The union in Staten Island is a small win in a big war. In a statement Friday, Amazon said that it may file objections to the outcome, and that it was disappointed in the results “because we believe having a direct relationship with the company is best for our employees.” The company is still very much not union friendly; they’re trying to fight against union organization by implementing more big brother like policing interoffice chat conversations –– policies that will surely only further galvanize strikes and union support.

Are there more signs of progress?

In the wake of Amazon NY’s union success, more strikes are cropping up. Starbucks baristas in several locations have voted to unionize and, in late March, Google Fiber contractors in Kansas City, Missouri, supported a union effort, becoming the first workers with bargaining rights under the Alphabet Workers Union.

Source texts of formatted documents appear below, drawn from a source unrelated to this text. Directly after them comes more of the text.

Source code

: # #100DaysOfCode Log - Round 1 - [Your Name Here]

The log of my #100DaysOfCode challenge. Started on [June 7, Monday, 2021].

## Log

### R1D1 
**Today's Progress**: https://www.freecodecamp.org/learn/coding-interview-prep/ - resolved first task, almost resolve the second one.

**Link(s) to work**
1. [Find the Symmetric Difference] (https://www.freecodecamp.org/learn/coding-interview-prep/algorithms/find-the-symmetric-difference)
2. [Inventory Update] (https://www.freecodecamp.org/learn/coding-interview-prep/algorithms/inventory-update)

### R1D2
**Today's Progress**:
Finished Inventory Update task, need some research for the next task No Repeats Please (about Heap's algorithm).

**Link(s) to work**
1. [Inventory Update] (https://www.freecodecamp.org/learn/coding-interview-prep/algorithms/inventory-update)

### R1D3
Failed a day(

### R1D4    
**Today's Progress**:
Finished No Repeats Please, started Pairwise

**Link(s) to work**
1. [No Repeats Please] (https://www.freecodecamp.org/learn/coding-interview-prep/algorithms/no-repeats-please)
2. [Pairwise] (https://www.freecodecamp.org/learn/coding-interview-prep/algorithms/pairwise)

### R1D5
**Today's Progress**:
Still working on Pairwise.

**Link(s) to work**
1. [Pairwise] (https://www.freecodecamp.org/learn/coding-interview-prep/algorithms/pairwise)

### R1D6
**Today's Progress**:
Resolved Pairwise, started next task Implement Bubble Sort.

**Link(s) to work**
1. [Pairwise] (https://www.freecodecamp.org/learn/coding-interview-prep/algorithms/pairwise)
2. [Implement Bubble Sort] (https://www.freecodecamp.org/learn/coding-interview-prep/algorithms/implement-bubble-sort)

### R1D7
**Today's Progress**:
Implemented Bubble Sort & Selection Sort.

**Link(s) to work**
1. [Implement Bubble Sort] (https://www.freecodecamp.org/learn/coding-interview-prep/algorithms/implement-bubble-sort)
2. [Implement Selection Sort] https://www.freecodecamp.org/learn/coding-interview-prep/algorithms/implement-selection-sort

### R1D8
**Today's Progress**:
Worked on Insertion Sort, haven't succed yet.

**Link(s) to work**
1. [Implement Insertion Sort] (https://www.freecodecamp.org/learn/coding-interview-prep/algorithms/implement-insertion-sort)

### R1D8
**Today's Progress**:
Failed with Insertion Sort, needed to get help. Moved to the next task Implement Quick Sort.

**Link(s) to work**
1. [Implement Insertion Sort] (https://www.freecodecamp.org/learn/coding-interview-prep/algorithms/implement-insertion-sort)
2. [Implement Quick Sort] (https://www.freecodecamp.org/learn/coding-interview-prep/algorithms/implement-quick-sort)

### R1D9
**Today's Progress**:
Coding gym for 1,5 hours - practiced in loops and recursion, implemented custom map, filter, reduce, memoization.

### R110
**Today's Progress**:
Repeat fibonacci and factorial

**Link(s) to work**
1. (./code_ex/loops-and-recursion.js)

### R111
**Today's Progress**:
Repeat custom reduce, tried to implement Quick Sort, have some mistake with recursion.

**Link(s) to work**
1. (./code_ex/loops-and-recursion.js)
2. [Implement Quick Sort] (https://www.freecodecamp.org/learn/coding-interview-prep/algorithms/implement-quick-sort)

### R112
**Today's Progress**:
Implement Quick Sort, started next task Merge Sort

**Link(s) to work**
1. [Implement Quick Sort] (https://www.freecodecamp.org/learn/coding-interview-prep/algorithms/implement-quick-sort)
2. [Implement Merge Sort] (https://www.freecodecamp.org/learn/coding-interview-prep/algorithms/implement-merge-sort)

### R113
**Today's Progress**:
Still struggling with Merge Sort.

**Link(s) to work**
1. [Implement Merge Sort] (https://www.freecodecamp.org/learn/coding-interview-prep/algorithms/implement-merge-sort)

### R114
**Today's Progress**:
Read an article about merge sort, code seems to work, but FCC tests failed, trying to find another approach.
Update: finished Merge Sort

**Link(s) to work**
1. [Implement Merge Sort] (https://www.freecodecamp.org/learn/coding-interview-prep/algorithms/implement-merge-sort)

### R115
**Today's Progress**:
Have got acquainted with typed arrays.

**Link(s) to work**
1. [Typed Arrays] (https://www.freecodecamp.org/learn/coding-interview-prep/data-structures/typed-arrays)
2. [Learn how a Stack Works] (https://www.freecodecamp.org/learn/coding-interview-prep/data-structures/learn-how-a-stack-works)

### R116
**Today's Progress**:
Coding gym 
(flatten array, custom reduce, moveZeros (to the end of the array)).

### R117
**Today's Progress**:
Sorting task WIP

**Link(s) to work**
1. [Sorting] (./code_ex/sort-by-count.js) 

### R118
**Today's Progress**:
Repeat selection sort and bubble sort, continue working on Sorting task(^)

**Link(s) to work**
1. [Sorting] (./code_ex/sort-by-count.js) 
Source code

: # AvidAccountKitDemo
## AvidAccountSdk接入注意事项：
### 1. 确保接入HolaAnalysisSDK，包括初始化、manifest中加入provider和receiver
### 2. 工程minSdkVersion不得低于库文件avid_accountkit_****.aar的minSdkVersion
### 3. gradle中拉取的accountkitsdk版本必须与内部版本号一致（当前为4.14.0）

The Staten Island victory, and recent successes at six Starbucks coffee shops in Buffalo, were each accomplished by worker-led unions independent of the labor movement’s legacy organizations. Recruitment campaigns were authentic movements fueled by passionate one on one conversations. Organizers were able to connect with fellow workers, not just about wages and working conditions, but about larger cultural conversations and personal struggles. This slow but effective approach to convince workers to organize is a strategy that national leaders say could be key to the future of the labor movement.

What’s the future?

We predict more worker groups will strike and push for unionization to demand better benefits, pay, and rights in the industrial and service workplaces. While Amazon will continue to push back with new labor relations strategies and technology to monitor union sentiment, more union votes may spark as a result of the recent victory.